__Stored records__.
>>>>>

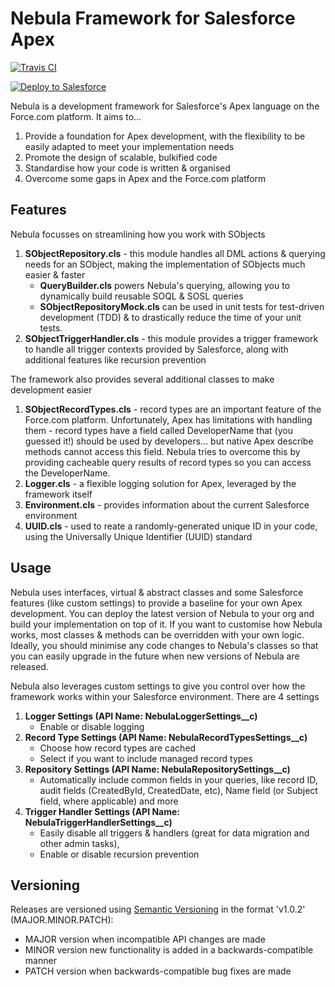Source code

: # Nebula Framework for Salesforce Apex
[![Travis CI](https://img.shields.io/travis/jongpie/NebulaFramework/master.svg)](https://travis-ci.org/jongpie/NebulaFramework)

<a href="https://githubsfdeploy.herokuapp.com">
    <img alt="Deploy to Salesforce" src="https://raw.githubusercontent.com/afawcett/githubsfdeploy/master/src/main/webapp/resources/img/deploy.png">
</a>

Nebula is a development framework for Salesforce's Apex language on the Force.com platform. It aims to...
1. Provide a foundation for Apex development, with the flexibility to be easily adapted to meet your implementation needs
2. Promote the design of scalable, bulkified code
3. Standardise how your code is written & organised
4. Overcome some gaps in Apex and the Force.com platform

## Features
Nebula focusses on streamlining how you work with SObjects
1. **SObjectRepository.cls** - this module handles all DML actions & querying needs for an SObject, making the implementation of SObjects much easier & faster
    * **QueryBuilder.cls** powers Nebula's querying, allowing you to dynamically build reusable SOQL & SOSL queries
    * **SObjectRepositoryMock.cls** can be used in unit tests for test-driven development (TDD) & to drastically reduce the time of your unit tests.
2. **SObjectTriggerHandler.cls** - this module provides a trigger framework to handle all trigger contexts provided by Salesforce, along with additional features like recursion prevention

The framework also provides several additional classes to make development easier
1. **SObjectRecordTypes.cls** - record types are an important feature of the Force.com platform. Unfortunately, Apex has limitations with handling them - record types have a field called DeveloperName that (you guessed it!) should be used by developers... but native Apex describe methods cannot access this field. Nebula tries to overcome this by providing cacheable query results of record types so you can access the DeveloperName.
2. **Logger.cls** - a flexible logging solution for Apex, leveraged by the framework itself
3. **Environment.cls** - provides information about the current Salesforce environment
4. **UUID.cls** - used to reate a randomly-generated unique ID in your code, using the Universally Unique Identifier (UUID) standard

## Usage
Nebula uses interfaces, virtual & abstract classes and some Salesforce features (like custom settings) to provide a baseline for your own Apex development. You can deploy the latest version of Nebula to your org and build your implementation on top of it. If you want to customise how Nebula works, most classes & methods can be overridden with your own logic. Ideally, you should minimise any code changes to Nebula's classes so that you can easily upgrade in the future when new versions of Nebula are released.

Nebula also leverages custom settings to give you control over how the framework works within your Salesforce environment. There are 4 settings
1. **Logger Settings (API Name: NebulaLoggerSettings__c)**
    * Enable or disable logging
2. **Record Type Settings (API Name: NebulaRecordTypesSettings__c)**
    * Choose how record types are cached
    * Select if you want to include managed record types
3. **Repository Settings (API Name: NebulaRepositorySettings__c)**
    * Automatically include common fields in your queries, like record ID, audit fields (CreatedById, CreatedDate, etc), Name field (or Subject field, where applicable) and more
4. **Trigger Handler Settings (API Name: NebulaTriggerHandlerSettings__c)**
    * Easily disable all triggers & handlers (great for data migration and other admin tasks),
    * Enable or disable recursion prevention

## Versioning
Releases are versioned using [Semantic Versioning](http://semver.org/) in the format 'v1.0.2' (MAJOR.MINOR.PATCH):

- MAJOR version when incompatible API changes are made
- MINOR version new functionality is added in a backwards-compatible manner
- PATCH version when backwards-compatible bug fixes are made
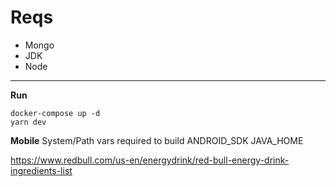 # Reqs

- Mongo
- JDK
- Node

---

**Run**

`docker-compose up -d`  
`yarn dev`

**Mobile**
System/Path vars required to build
ANDROID_SDK
JAVA_HOME

https://www.redbull.com/us-en/energydrink/red-bull-energy-drink-ingredients-list
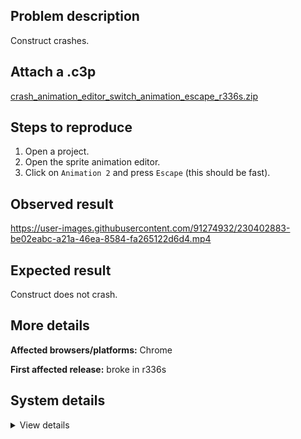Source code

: ## Problem description

Construct crashes.

## Attach a .c3p

[crash_animation_editor_switch_animation_escape_r336s.zip](https://github.com/WilsonPercival/WilsonPercival/files/11171410/crash_animation_editor_switch_animation_escape_r336s.zip)

## Steps to reproduce

1. Open a project.
2. Open the sprite animation editor.
3. Click on `Animation 2` and press `Escape` (this should be fast).

## Observed result

https://user-images.githubusercontent.com/91274932/230402883-be02eabc-a21a-46ea-8584-fa265122d6d4.mp4

## Expected result

Construct does not crash.

## More details



**Affected browsers/platforms:** Chrome

**First affected release:** broke in r336s

## System details

<details><summary>View details</summary>

Error report information
Type: unhandled rejection
Reason: Error: unexpected type @ TypeError: unexpected type at O.i (https://editor.construct.net/r336/main.js:1034:147) at qP.sc.edc (https://editor.construct.net/r336/projectResources.js:2571:30) at vB.Vic.fG (https://editor.construct.net/r336/projectResources.js:2482:183) at IIa (https://editor.construct.net/r336/projectResources.js:292:455) at https://editor.construct.net/r336/projectResources.js:402:89
Stack: TypeError: unexpected type at O.i (https://editor.construct.net/r336/main.js:1034:147) at qP.sc.edc (https://editor.construct.net/r336/projectResources.js:2571:30) at vB.Vic.fG (https://editor.construct.net/r336/projectResources.js:2482:183) at IIa (https://editor.construct.net/r336/projectResources.js:292:455) at https://editor.construct.net/r336/projectResources.js:402:89
Construct version: r336
URL: https://editor.construct.net/
Date: Thu Apr 06 2023 16:40:10 GMT+0300 (Восточная Европа, летнее время)
Uptime: 50.9 s

Platform information
Product: Construct 3 r336 (stable)
Browser: Chrome 109.0.5414.120
Browser engine: Chromium
Context: browser
Operating system: Windows NT 0.1.0
Device type: desktop
Device pixel ratio: 1
Logical CPU cores: 2
Approx. device memory: 4 GB
User agent: Mozilla/5.0 (Windows NT 10.0; Win64; x64) AppleWebKit/537.36 (KHTML, like Gecko) Chrome/109.0.0.0 Safari/537.36
Language setting: en-US

WebGL information
Version string: WebGL 2.0 (OpenGL ES 3.0 Chromium)
Numeric version: 2
Supports NPOT textures: yes
Supports GPU profiling: no
Supports highp precision: yes
Vendor: Google Inc. (Google)
Renderer: ANGLE (Google, Vulkan 1.3.0 (SwiftShader Device (Subzero) (0x0000C0DE)), SwiftShader driver)
Major performance caveat: yes
Maximum texture size: 8192
Point size range: 1 to 1023
Extensions: EXT_color_buffer_float, EXT_color_buffer_half_float, EXT_float_blend, EXT_texture_compression_bptc, EXT_texture_compression_rgtc, EXT_texture_filter_anisotropic, OES_draw_buffers_indexed, OES_texture_float_linear, WEBGL_compressed_texture_astc, WEBGL_compressed_texture_etc, WEBGL_compressed_texture_etc1, WEBGL_compressed_texture_s3tc, WEBGL_compressed_texture_s3tc_srgb, WEBGL_debug_renderer_info, WEBGL_lose_context, WEBGL_multi_draw, OVR_multiview2

</details>
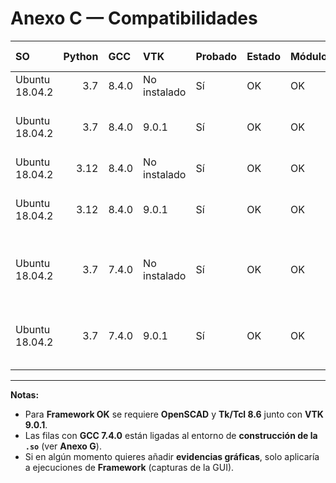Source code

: # Anexo C — Compatibilidades

| SO             |   Python | GCC   | VTK          | Probado   | Estado   | Módulo   | Framework   | Req. extra                         | Notas / Relación                               |
|:---------------|---------:|:------|:-------------|:----------|:---------|:---------|:------------|:-----------------------------------|:-----------------------------------------------|
| Ubuntu 18.04.2 |     3.7  | 8.4.0 | No instalado | Sí        | OK       | OK       | KO          | —                                  | nan                                            |
| Ubuntu 18.04.2 |     3.7  | 8.4.0 | 9.0.1        | Sí        | OK       | OK       | OK          | Requiere OpenSCAD; usar Tk/Tcl 8.6 | nan                                            |
| Ubuntu 18.04.2 |     3.12 | 8.4.0 | No instalado | Sí        | OK       | OK       | KO          | —                                  | nan                                            |
| Ubuntu 18.04.2 |     3.12 | 8.4.0 | 9.0.1        | Sí        | OK       | OK       | OK          | Requiere OpenSCAD; usar Tk/Tcl 8.6 | nan                                            |
| Ubuntu 18.04.2 |     3.7  | 7.4.0 | No instalado | Sí        | OK       | OK       | KO          | —                                  | Relacionado con generación de la .so (Anexo G) |
| Ubuntu 18.04.2 |     3.7  | 7.4.0 | 9.0.1        | Sí        | OK       | OK       | OK          | Requiere OpenSCAD; usar Tk/Tcl 8.6 | Relacionado con generación de la .so (Anexo G) |

---
**Notas:**
- Para **Framework OK** se requiere **OpenSCAD** y **Tk/Tcl 8.6** junto con **VTK 9.0.1**.
- Las filas con **GCC 7.4.0** están ligadas al entorno de **construcción de la `.so`** (ver **Anexo G**).
- Si en algún momento quieres añadir **evidencias gráficas**, solo aplicaría a ejecuciones de **Framework** (capturas de la GUI).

<<<<<

__PROBLEM__. Take the records above and return, word for word, only the lines that fall from the line with "Type: unhandled rejection" to the line with "Reason: Error: unexpected", both of them included.

__SOLUTION BELOW__.
Type: unhandled rejection
Reason: Error: unexpected type @ TypeError: unexpected type at O.i (https://editor.construct.net/r336/main.js:1034:147) at qP.sc.edc (https://editor.construct.net/r336/projectResources.js:2571:30) at vB.Vic.fG (https://editor.construct.net/r336/projectResources.js:2482:183) at IIa (https://editor.construct.net/r336/projectResources.js:292:455) at https://editor.construct.net/r336/projectResources.js:402:89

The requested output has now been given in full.